Ce qui frappe d’abord avec Gaspard Proust, c’est la posture d’aisance nonchalante qu’il affecte avec son public. Le comédien arrive tranquille sur scène, enlève son casque de MP3, son manteau, puis il se tâte langoureusement les muscles… Durant plus d’une heure et demie, ce Proust-là tient en halène la salle sans bouger, sans élever le ton ni sourire. Loin du stand-up – Club med et du boulevard surjoué, Gaspard Proust fait dans l’anti-jeu et demeure entièrement statique, parlant d’une voix faible, monocorde, presque déprimée (« pourquoi atteindre le nirvana, ne plus avoir de désir ? En Occident on a la dépression ! »).
Né en Slovénie, ce Suisse qui a grandi en Algérie est devenu un pur Parisien, méprisant tout et tout le monde, aussi bien le sud de la France où les gens disent « faire des petits », les pièces de Pagnol dont tous les titres se ressemblent, que les femmes. Il raconte une blague en slovène que personne ne comprend, une autre en anglais (« Stranger in the night, syphilis in the morning »), invoque l’Histoire, imaginant ce qu’aurait dit Moïse à son peuple s’il avait parlé allemand : « Raus mein Volk ! ».

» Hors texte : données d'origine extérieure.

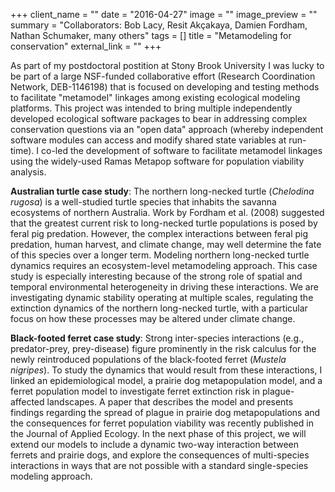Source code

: +++
client_name = ""
date = "2016-04-27"
image = ""
image_preview = ""
summary = "Collaborators: Bob Lacy, Resit Akçakaya, Damien Fordham, Nathan Schumaker, many others"
tags = []
title = "Metamodeling for conservation"
external_link = ""
+++

As part of my postdoctoral postition at Stony Brook University I was lucky to be part of a large NSF-funded collaborative effort (Research Coordination Network, DEB-1146198) that is focused on developing and testing methods to facilitate "metamodel" linkages among existing ecological modeling platforms. This project was intended to bring multiple independently developed ecological software packages to bear in addressing complex conservation questions via an "open data" approach (whereby independent software modules can access and modify shared state variables at run-time). I co-led the development of software to facilitate metamodel linkages using the widely-used Ramas Metapop software for population viability analysis.     

**Australian turtle case study**: The northern long-necked turtle (*Chelodina rugosa*) is a well-studied turtle species that inhabits the savanna ecosystems of northern Australia. Work by Fordham et al. (2008) suggested that the greatest current risk to long-necked turtle populations is posed by feral pig predation. However, the complex interactions between feral pig predation, human harvest, and climate change, may well determine the fate of this species over a longer term. Modeling northern long-necked turtle dynamics requires an ecosystem-level metamodeling approach. This case study is especially interesting because of the strong role of spatial and temporal environmental heterogeneity in driving these interactions. We are investigating dynamic stability operating at multiple scales, regulating the extinction dynamics of the northern long-necked turtle, with a particular focus on how these processes may be altered under climate change.

**Black-footed ferret case study**: Strong inter-species interactions (e.g., predator-prey, prey-disease) figure prominently in the risk calculus for the newly reintroduced populations of the black-footed ferret (*Mustela nigripes*). To study the dynamics that would result from these interactions, I linked an epidemiological model, a prairie dog metapopulation model, and a ferret population model to investigate ferret extinction risk in plague-affected landscapes. A paper that describes the model and presents findings regarding the spread of plague in prairie dog metapopulations and the consequences for ferret population viability was recently published in the Journal of Applied Ecology. In the next phase of this project, we will extend our models to include a dynamic two-way interaction between ferrets and prairie dogs, and explore the consequences of multi-species interactions in ways that are not possible with a standard single-species modeling approach.
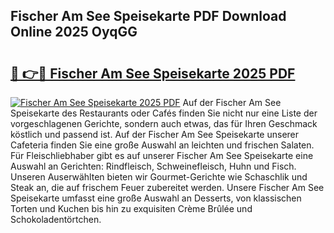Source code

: ## Fischer Am See Speisekarte PDF Download Online 2025 OyqGG

# <h2><a href="http://gc5lfz.nevu.top/?p=Fischer+Am+See+Speisekarte">🔗 👉🔴 Fischer Am See Speisekarte 2025 PDF</a></h2>

[![Fischer Am See Speisekarte 2025 PDF](https://i.imgur.com/dBaPXMq.png)](http://gc5lfz.nevu.top/?p=Fischer+Am+See+Speisekarte)
Auf der Fischer Am See Speisekarte des Restaurants oder Cafés finden Sie nicht nur eine Liste der vorgeschlagenen Gerichte, sondern auch etwas, das für Ihren Geschmack köstlich und passend ist. Auf der Fischer Am See Speisekarte unserer Cafeteria finden Sie eine große Auswahl an leichten und frischen Salaten. Für Fleischliebhaber gibt es auf unserer Fischer Am See Speisekarte eine Auswahl an Gerichten: Rindfleisch, Schweinefleisch, Huhn und Fisch. Unseren Auserwählten bieten wir Gourmet-Gerichte wie Schaschlik und Steak an, die auf frischem Feuer zubereitet werden. Unsere Fischer Am See Speisekarte umfasst eine große Auswahl an Desserts, von klassischen Torten und Kuchen bis hin zu exquisiten Crème Brûlée und Schokoladentörtchen.
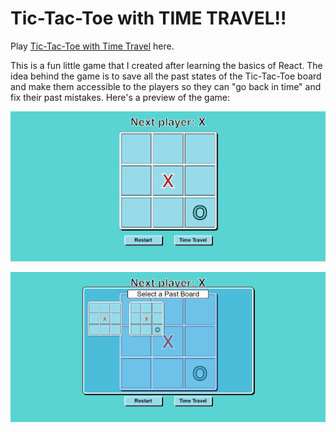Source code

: # Tic-Tac-Toe with TIME TRAVEL!!

Play [Tic-Tac-Toe with Time Travel](https://theboyroy05.github.io/Tic-Tac-Toe/) here.

This is a fun little game that I created after learning the basics of React. The idea behind the game is to save all the past states of the Tic-Tac-Toe board and make them accessible to the players so they can "go back in time" and fix their past mistakes. Here's a preview of the game: 

![Tic Tac Toe Demo](/Images/TicTacToe.png)

![Time Travel](/Images/TimeTravel.png)
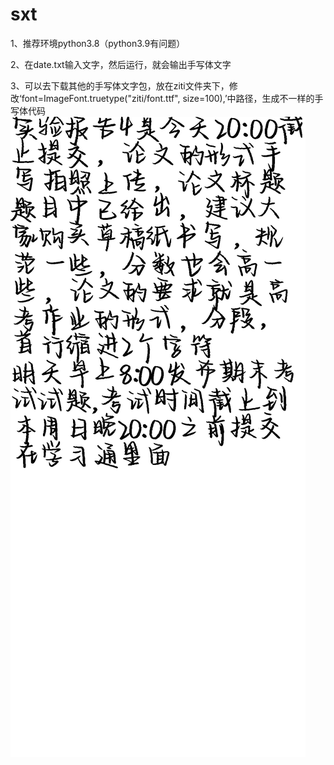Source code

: # sxt
1、推荐环境python3.8（python3.9有问题）

2、在date.txt输入文字，然后运行，就会输出手写体文字

3、可以去下载其他的手写体文字包，放在ziti文件夹下，修改‘font=ImageFont.truetype("ziti/font.ttf", size=100),’中路径，生成不一样的手写体代码
![](date.png)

Tout est distancié en lui : sa misogynie de dragueur manipulant les spectatrices, ses opinions de droite (« qui est allé vivre de l’autre côté après la chute du mur de Berlin ? »), son personnage de dandy cultivé et méprisant. Méconnu il y a peu, il vient d’intégrer l’équipe de Ruquier et pourrait vite de devenir une référence de la scène comique, son contrepoint même.